While the media and politicians across Illinois celebrate the state’s “landmark,” “monumental” and “courageous” pension fix, for most Illinoisans nothing has changed.
Taxpayers will continue to hear calls for higher taxes to keep the state’s pension systems afloat.
Government workers and retirees are still trapped in a pension system that gives them no voice, no control and no escape from a looming bankruptcy.
And those dependent on core government services will continue to bear the brunt of indiscriminate cuts to the budget to pay for state worker pensions.
Illinois’ pension bill did little to take the state off the path toward insolvency.
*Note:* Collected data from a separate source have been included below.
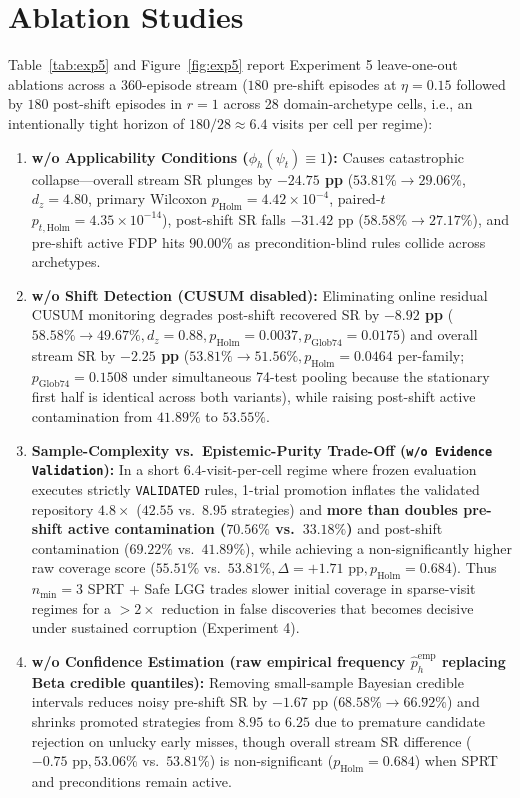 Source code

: \documentclass[10pt,letterpaper]{article}
\begin{document}
\section{Ablation Studies}
Table~\ref{tab:exp5} and Figure~\ref{fig:exp5} report Experiment 5 leave-one-out ablations across a 360-episode stream ($180$ pre-shift episodes at $\eta=0.15$ followed by $180$ post-shift episodes in $r=1$ across 28 domain-archetype cells, i.e., an intentionally tight horizon of $180/28 \approx 6.4$ visits per cell per regime):
\begin{enumerate}
  \item \textbf{w/o Applicability Conditions ($\phi_h(\psi_t) \equiv 1$):} Causes catastrophic collapse—overall stream SR plunges by \textbf{$-24.75$ pp} ($53.81\% \to 29.06\%$, $d_z = 4.80$, primary Wilcoxon $p_{\mathrm{Holm}} = 4.42 \times 10^{-4}$, paired-$t$ $p_{t,\mathrm{Holm}} = 4.35 \times 10^{-14}$), post-shift SR falls $-31.42\text{ pp}$ ($58.58\% \to 27.17\%$), and pre-shift active FDP hits $90.00\%$ as precondition-blind rules collide across archetypes.
  \item \textbf{w/o Shift Detection (CUSUM disabled):} Eliminating online residual CUSUM monitoring degrades post-shift recovered SR by \textbf{$-8.92$ pp} ($58.58\% \to 49.67\%, d_z = 0.88, p_{\mathrm{Holm}} = 0.0037, p_{\mathrm{Glob74}} = 0.0175$) and overall stream SR by \textbf{$-2.25$ pp} ($53.81\% \to 51.56\%, p_{\mathrm{Holm}} = 0.0464$ per-family; $p_{\mathrm{Glob74}} = 0.1508$ under simultaneous 74-test pooling because the stationary first half is identical across both variants), while raising post-shift active contamination from $41.89\%$ to $53.55\%$.
  \item \textbf{Sample-Complexity vs.\ Epistemic-Purity Trade-Off (\texttt{w/o Evidence Validation}):} In a short $6.4$-visit-per-cell regime where frozen evaluation executes strictly \texttt{VALIDATED} rules, 1-trial promotion inflates the validated repository $4.8\times$ ($42.55$ vs.\ $8.95$ strategies) and \textbf{more than doubles pre-shift active contamination ($70.56\%$ vs.\ $33.18\%$)} and post-shift contamination ($69.22\%$ vs.\ $41.89\%$), while achieving a non-significantly higher raw coverage score ($55.51\%$ vs.\ $53.81\%, \Delta = +1.71\text{ pp}, p_{\mathrm{Holm}} = 0.684$). Thus $n_{\min}=3$ SPRT + Safe LGG trades slower initial coverage in sparse-visit regimes for a $>2\times$ reduction in false discoveries that becomes decisive under sustained corruption (Experiment 4).
  \item \textbf{w/o Confidence Estimation (raw empirical frequency $\hat{p}_h^{\mathrm{emp}}$ replacing Beta credible quantiles):} Removing small-sample Bayesian credible intervals reduces noisy pre-shift SR by $-1.67\text{ pp}$ ($68.58\% \to 66.92\%$) and shrinks promoted strategies from $8.95$ to $6.25$ due to premature candidate rejection on unlucky early misses, though overall stream SR difference ($-0.75\text{ pp}, 53.06\%$ vs.\ $53.81\%$) is non-significant ($p_{\mathrm{Holm}}=0.684$) when SPRT and preconditions remain active.

\end{enumerate}
\end{document}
Here are the facts:
- The bill only reduces Illinois’ $100 billion pension shortfall to 2011 levels – levels that were then already the worst in the nation.
In fact, when Moody’s Investors Service downgraded Illinois in January 2012, it called the state’s 2011 $83 billion hole a “severe pension-funding shortfall.”
Standard & Poor echoed that sentiment. In its August 2012 downgrade of Illinois, it said this of the 2011 shortfall: “We do not believe there is upside potential for the rating in the next two years given the size of the accumulated deficit and the liability challenges the state faces.”
And since Illinois failed to transition to a defined contribution plan for all workers going forward, the state’s massive debt will continue to grow just as it has over the past two decades.
- Prior to the bill’s passage, Illinois’ pension funds had just 39 cents of every dollar needed to meet their future obligations, based on the most recent official numbers. After these recent “reforms,” the pension funds will have 45 cents for every dollar they should have.
That slight improvement shouldn’t give state retirees and workers any hope. At that level of funding, the pension funds are still bankrupt.
- The pension bill saves only $1.3 billion in its first year. That means the state’s yearly contribution to pensions will be the nearly the same as that in fiscal year 2013, when pensions were already squeezing out funding for other core services and drawing more downgrades from the rating agencies.
The savings are also far short of the amount necessary to help plug the state’s 2016 budget shortfall of $4.5 billion. Soon the very same people who called this pension bill “reform” will be calling to make the 2011 income tax hike permanent and progressive.
The rating agencies will have no real reason to celebrate Illinois’ pension bill once they’ve crunched the numbers. Illinois’ $9 billion in unpaid bills, a massive budget shortfall in 2016 and an unfunded pension liability of more than $80 billion means Illinois is no better off than it was before the bill’s passage.
Government workers and taxpayers should call out Illinois’ pension bill for what it is – a farce.
They’ll get another chance soon when the Illinois General Assembly attempts to use the bill as a template to reform pension funds in Chicago and municipalities across the state.
Workers and taxpayers will need to say no to fake reforms and call for the only sustainable solution going forward: giving state workers control over their retirements through defined contribution plans that workers own and control.
It’s time to get government out of the pension business for good.